I’ve watched many other reality shows over the years, dating shows and human makeover shoes and housing makeover shows and apocalypse-themed shows and housewives shows and various competition-based shows,
but the one reality-tv show constant in my life over the past 20 years has been one of the more popular and durable shows in the genre: Big Brother USA.
I saw the first edition with my family back in 2000, in the months before I left home for college. We were intrigued by the conceit of the show: ten contestants had moved into a house outfitted with hundreds of cameras. We would observe them over the course of the summer, and each week we would vote one of them out until only the winner remained. My family enjoyed it but we didn’t catch every episode, and we more or less forgot about the show when it was over. For some reason we tuned in once more the following year and the amiable host, Julie Chen, informed us that the game had changed: this time the contestants would decide who would leave each week. My family and I were enamored with this change, and in short order we fell in love with the show. As it happened, this was the last time my entire family gathered to watch a television show; in the months that followed I would leave for college again, and then my siblings after me, and we would only return for a few days during holidays, not nearly enough time to watch more than a few episodes of a particular show together. So perhaps we knew that some important era in our family was drawing to a close, and we clung to the words of our reality TV heroes because we were actually clinging to each other. No matter: we watched and strategized and occasionally we attempted to strategize with the players, yelling our brilliant words of advice at the glass screen of our television.
That second season my family was obsessed with Monica Bailey, a player from Brooklyn, New York. We loved how truthful and brash she was, how fearlessly she played the game, how she refused to confine herself to the subservient role that others in the house wanted her to occupy.
And of course we loved the fact she was an African-American.
She was one of only two African-Americans in the house, and though my family and I had watched more than enough competition shows to know how her run on the show would likely end—with a disappointing loss, her achievements consigned to the shadows of someone else’s victory—we cheered her on all the same.
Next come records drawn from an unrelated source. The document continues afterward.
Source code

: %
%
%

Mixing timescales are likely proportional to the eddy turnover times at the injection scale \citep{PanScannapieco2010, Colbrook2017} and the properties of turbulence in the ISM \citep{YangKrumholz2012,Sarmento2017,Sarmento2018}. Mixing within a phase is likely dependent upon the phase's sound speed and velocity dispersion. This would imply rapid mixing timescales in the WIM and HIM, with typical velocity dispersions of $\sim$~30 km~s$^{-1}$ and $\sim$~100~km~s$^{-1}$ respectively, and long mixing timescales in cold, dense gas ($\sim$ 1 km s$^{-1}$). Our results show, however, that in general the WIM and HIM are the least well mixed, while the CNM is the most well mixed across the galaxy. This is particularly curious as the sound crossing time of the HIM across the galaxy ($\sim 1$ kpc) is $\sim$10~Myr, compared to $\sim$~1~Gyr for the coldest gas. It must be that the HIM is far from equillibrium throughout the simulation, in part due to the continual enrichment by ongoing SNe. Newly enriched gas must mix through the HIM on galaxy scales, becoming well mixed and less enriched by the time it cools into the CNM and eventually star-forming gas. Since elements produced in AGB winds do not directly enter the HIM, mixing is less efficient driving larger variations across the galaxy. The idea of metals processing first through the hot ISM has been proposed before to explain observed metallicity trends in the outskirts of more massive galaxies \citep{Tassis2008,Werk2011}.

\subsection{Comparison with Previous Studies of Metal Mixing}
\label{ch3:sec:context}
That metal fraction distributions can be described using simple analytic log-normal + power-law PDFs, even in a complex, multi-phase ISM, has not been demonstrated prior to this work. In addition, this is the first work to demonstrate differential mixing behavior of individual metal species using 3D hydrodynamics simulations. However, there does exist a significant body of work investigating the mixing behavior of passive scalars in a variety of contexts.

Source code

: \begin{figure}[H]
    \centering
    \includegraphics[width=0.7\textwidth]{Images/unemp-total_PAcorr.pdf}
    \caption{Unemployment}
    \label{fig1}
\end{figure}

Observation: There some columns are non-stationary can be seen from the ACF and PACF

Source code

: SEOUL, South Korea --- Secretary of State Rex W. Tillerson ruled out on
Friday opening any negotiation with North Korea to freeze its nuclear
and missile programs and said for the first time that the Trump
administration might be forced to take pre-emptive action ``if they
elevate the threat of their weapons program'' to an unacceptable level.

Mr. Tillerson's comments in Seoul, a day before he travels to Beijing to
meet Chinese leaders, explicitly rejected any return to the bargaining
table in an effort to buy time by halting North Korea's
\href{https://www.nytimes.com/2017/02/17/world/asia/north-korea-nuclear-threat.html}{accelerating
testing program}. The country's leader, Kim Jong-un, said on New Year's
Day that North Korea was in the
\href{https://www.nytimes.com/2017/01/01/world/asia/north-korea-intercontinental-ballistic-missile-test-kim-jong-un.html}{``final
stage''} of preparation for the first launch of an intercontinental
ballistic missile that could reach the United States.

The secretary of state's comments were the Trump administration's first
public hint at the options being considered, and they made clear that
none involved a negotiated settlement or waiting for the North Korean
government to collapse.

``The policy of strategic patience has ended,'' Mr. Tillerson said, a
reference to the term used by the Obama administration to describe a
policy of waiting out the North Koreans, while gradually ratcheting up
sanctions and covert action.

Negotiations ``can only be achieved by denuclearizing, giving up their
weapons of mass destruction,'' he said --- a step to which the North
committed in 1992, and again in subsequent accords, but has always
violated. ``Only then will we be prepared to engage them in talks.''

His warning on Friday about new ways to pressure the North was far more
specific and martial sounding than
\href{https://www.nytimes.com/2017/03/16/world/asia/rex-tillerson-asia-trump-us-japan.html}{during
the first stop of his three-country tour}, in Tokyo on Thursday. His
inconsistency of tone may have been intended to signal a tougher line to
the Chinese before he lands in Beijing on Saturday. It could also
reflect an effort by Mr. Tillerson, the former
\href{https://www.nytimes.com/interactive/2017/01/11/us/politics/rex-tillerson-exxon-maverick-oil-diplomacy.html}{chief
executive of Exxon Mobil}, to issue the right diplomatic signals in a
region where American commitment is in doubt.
We watched as she survived each week of the competition, as she somehow convinced her fellow contestants to keep her in the house, and I continued watching the show after I arrived at college and was riveted when the producers informed her that her cousin had been working in one of the towers that was struck by a commercial jetliner on the morning of September 11, 2001. I also witnessed, just a few days later, when she was voted out of the house, so close to victory and yet, inevitably, unsurprisingly, so far.